** Opening Provided data block **
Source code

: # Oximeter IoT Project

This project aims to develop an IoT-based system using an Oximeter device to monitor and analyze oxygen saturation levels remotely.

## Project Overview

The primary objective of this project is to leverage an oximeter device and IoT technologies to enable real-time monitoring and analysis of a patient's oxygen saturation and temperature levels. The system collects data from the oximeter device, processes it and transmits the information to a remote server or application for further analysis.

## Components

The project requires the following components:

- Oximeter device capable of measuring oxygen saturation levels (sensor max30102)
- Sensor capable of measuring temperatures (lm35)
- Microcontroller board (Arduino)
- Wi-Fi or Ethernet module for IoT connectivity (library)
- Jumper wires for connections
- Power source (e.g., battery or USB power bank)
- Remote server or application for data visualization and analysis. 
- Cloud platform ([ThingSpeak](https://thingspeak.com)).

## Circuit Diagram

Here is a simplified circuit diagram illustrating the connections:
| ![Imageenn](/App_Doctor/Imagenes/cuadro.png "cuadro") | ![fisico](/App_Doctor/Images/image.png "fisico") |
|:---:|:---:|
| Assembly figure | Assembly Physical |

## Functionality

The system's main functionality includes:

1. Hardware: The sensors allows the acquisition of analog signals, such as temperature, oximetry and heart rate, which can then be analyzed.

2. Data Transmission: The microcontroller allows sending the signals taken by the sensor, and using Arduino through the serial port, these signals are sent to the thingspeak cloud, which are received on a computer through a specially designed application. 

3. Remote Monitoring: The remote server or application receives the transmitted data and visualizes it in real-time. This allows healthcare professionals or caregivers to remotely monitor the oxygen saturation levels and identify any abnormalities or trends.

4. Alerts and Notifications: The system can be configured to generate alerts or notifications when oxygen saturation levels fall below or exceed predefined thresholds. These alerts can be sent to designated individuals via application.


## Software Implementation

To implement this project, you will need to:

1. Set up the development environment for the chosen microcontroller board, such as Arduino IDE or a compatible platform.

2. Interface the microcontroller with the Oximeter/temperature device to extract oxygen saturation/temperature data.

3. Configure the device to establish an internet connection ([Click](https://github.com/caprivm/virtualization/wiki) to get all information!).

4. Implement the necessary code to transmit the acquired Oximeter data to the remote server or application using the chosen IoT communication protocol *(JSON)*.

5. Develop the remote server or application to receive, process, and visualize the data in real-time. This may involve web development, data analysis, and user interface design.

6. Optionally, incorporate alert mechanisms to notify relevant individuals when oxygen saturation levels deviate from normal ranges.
** Closing Provided data block **
** Opening Provided data block **
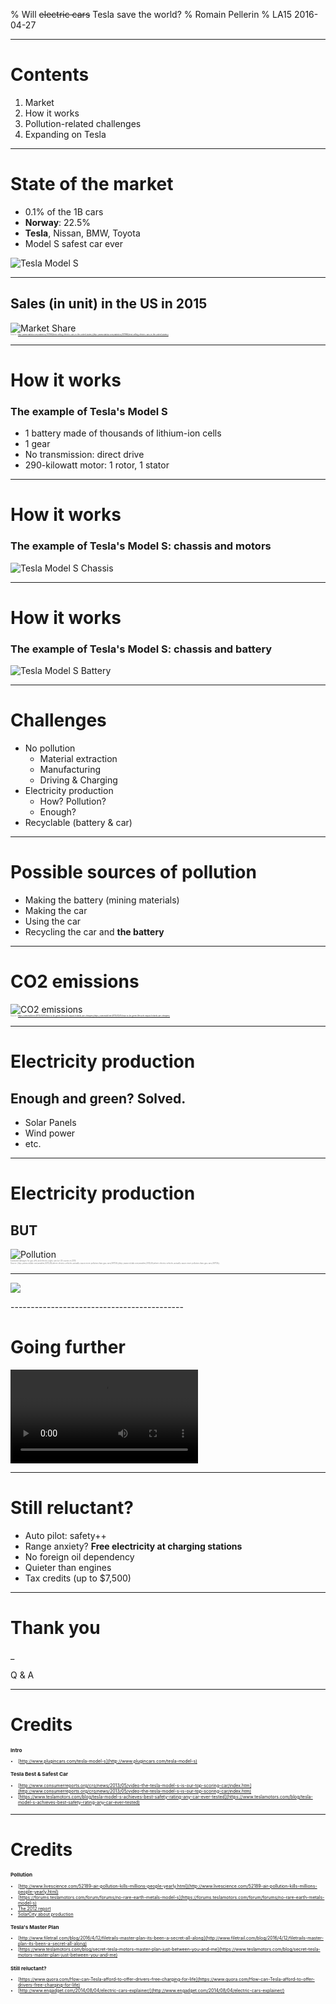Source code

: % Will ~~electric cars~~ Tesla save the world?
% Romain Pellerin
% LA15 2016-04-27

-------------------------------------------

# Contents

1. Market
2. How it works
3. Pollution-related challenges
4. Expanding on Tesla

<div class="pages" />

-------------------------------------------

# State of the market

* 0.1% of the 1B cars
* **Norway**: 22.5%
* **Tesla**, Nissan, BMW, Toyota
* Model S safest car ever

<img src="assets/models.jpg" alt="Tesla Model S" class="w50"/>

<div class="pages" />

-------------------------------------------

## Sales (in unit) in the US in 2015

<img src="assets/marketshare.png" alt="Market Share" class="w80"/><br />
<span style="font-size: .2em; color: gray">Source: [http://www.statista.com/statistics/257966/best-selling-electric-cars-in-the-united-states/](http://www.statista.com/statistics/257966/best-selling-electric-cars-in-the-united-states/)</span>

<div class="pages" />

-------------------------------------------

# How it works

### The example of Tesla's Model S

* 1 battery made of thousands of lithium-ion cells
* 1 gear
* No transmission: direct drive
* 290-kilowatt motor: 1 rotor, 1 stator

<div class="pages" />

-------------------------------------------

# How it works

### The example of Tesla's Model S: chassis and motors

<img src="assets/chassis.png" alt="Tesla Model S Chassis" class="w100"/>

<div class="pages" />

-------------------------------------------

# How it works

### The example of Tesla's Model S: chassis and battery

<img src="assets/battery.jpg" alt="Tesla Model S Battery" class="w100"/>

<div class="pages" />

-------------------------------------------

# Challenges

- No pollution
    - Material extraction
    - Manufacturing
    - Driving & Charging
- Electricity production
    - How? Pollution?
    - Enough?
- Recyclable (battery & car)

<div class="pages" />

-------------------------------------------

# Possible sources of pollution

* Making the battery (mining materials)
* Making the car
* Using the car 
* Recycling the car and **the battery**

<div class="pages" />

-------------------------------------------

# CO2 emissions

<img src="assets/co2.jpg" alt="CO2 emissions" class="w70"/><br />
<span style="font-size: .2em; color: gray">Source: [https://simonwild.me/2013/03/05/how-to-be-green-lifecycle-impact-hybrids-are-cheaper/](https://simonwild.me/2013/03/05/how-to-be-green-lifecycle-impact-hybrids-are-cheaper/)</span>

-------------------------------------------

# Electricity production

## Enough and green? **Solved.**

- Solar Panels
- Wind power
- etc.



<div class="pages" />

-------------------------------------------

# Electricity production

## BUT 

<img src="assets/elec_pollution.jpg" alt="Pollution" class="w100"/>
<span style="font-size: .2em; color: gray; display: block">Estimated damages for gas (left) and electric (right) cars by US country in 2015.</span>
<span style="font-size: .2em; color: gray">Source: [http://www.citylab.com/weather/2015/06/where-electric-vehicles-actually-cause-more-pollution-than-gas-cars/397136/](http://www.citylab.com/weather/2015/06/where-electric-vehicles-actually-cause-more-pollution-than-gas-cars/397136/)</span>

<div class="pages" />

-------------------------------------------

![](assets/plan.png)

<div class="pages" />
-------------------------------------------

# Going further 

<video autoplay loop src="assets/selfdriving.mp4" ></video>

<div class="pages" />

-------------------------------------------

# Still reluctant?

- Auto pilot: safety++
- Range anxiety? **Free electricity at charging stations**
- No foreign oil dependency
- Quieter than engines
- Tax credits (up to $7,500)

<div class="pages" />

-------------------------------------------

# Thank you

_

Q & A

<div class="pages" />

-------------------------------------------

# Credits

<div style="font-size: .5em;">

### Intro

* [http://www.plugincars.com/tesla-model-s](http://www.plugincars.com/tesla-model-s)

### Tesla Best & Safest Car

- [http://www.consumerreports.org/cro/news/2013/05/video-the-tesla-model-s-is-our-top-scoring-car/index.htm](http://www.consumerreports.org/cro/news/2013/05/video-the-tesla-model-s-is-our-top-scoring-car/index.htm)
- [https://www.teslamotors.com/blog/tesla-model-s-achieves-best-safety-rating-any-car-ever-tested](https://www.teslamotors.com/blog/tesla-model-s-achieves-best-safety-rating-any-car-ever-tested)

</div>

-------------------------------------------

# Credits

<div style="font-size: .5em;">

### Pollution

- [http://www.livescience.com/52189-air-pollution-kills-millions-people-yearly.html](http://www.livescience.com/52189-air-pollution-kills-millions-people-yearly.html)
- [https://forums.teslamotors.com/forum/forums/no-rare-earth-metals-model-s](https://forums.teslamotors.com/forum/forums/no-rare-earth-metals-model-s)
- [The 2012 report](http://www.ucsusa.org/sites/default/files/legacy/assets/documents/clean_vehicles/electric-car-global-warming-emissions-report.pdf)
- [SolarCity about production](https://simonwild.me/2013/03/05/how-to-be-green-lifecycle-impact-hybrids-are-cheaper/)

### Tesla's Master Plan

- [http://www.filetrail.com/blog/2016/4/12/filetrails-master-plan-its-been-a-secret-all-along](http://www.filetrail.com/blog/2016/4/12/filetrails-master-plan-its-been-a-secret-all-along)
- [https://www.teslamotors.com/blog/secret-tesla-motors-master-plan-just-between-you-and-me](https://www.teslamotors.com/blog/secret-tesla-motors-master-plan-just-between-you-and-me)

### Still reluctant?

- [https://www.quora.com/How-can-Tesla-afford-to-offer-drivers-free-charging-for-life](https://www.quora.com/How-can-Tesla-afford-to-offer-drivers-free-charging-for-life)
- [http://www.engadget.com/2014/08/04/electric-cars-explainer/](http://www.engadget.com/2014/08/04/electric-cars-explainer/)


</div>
** Closing Provided data block **
** Opening Provided data block **
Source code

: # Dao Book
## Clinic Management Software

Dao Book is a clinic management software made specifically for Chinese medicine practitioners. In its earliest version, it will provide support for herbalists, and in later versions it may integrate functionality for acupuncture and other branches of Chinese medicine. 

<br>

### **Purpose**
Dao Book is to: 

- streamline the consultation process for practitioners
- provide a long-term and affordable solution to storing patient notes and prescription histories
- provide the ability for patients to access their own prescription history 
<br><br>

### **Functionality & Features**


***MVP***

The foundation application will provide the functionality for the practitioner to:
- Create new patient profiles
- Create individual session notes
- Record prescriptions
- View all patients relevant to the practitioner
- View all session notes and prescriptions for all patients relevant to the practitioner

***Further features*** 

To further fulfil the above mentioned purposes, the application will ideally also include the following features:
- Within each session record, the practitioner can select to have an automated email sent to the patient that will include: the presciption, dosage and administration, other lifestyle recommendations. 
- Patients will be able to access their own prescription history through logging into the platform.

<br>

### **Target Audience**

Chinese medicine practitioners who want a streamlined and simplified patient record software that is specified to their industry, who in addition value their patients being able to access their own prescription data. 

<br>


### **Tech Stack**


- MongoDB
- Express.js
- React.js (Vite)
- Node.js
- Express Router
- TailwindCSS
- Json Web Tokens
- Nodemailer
** Closing Provided data block **
> [Brief]: Quote the listing above, but only from the line that shows "1. Set up the" through the line that shows "4. Implement the".

> [Exercise solution]:
1. Set up the development environment for the chosen microcontroller board, such as Arduino IDE or a compatible platform.

2. Interface the microcontroller with the Oximeter/temperature device to extract oxygen saturation/temperature data.

3. Configure the device to establish an internet connection ([Click](https://github.com/caprivm/virtualization/wiki) to get all information!).

4. Implement the necessary code to transmit the acquired Oximeter data to the remote server or application using the chosen IoT communication protocol *(JSON)*.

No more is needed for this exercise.